### What is needed
Retrieve every line of the data holding the word "compiled".

### Record excerpts
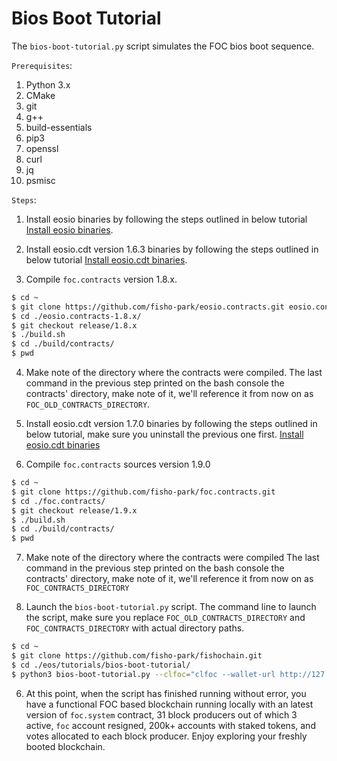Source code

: # Bios Boot Tutorial

The `bios-boot-tutorial.py` script simulates the FOC bios boot sequence.

``Prerequisites``:

1. Python 3.x
2. CMake
3. git
4. g++
5. build-essentials
6. pip3
7. openssl
8. curl
9. jq
10. psmisc


``Steps``:

1. Install eosio binaries by following the steps outlined in below tutorial
[Install eosio binaries](https://github.com/eosio/fishochain/tree/release/2.0.x#mac-os-x-brew-install).

2. Install eosio.cdt version 1.6.3 binaries by following the steps outlined in below tutorial
[Install eosio.cdt binaries](https://github.com/eosio/eosio.cdt/tree/release/1.6.x#binary-releases).

3. Compile `foc.contracts` version 1.8.x.

```bash
$ cd ~
$ git clone https://github.com/fisho-park/eosio.contracts.git eosio.contracts-1.8.x
$ cd ./eosio.contracts-1.8.x/
$ git checkout release/1.8.x
$ ./build.sh
$ cd ./build/contracts/
$ pwd

```

4. Make note of the directory where the contracts were compiled. 
The last command in the previous step printed on the bash console the contracts' directory, make note of it, we'll reference it from now on as `FOC_OLD_CONTRACTS_DIRECTORY`.

5. Install eosio.cdt version 1.7.0 binaries by following the steps outlined in below tutorial, make sure you uninstall the previous one first.
[Install eosio.cdt binaries](https://github.com/eosio/eosio.cdt/tree/release/1.7.x#binary-releases)

6. Compile `foc.contracts` sources version 1.9.0

```bash
$ cd ~
$ git clone https://github.com/fisho-park/foc.contracts.git
$ cd ./foc.contracts/
$ git checkout release/1.9.x
$ ./build.sh
$ cd ./build/contracts/
$ pwd

```

7. Make note of the directory where the contracts were compiled
The last command in the previous step printed on the bash console the contracts' directory, make note of it, we'll reference it from now on as `FOC_CONTRACTS_DIRECTORY`


8. Launch the `bios-boot-tutorial.py` script. 
The command line to launch the script, make sure you replace `FOC_OLD_CONTRACTS_DIRECTORY` and `FOC_CONTRACTS_DIRECTORY` with actual directory paths.

```bash
$ cd ~
$ git clone https://github.com/fisho-park/fishochain.git
$ cd ./eos/tutorials/bios-boot-tutorial/
$ python3 bios-boot-tutorial.py --clfoc="clfoc --wallet-url http://127.0.0.1:6666 " --nodefoc=nodefoc --kfocd=kfocd --contracts-dir="FOC_CONTRACTS_DIRECTORY" --old-contracts-dir="FOC_OLD_CONTRACTS_DIRECTORY" -w -a
```

6. At this point, when the script has finished running without error, you have a functional FOC based blockchain running locally with an latest version of `foc.system` contract, 31 block producers out of which 3 active, `foc` account resigned, 200k+ accounts with staked tokens, and votes allocated to each block producer. Enjoy exploring your freshly booted blockchain.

### Answer to the problem
4. Make note of the directory where the contracts were compiled. 
7. Make note of the directory where the contracts were compiled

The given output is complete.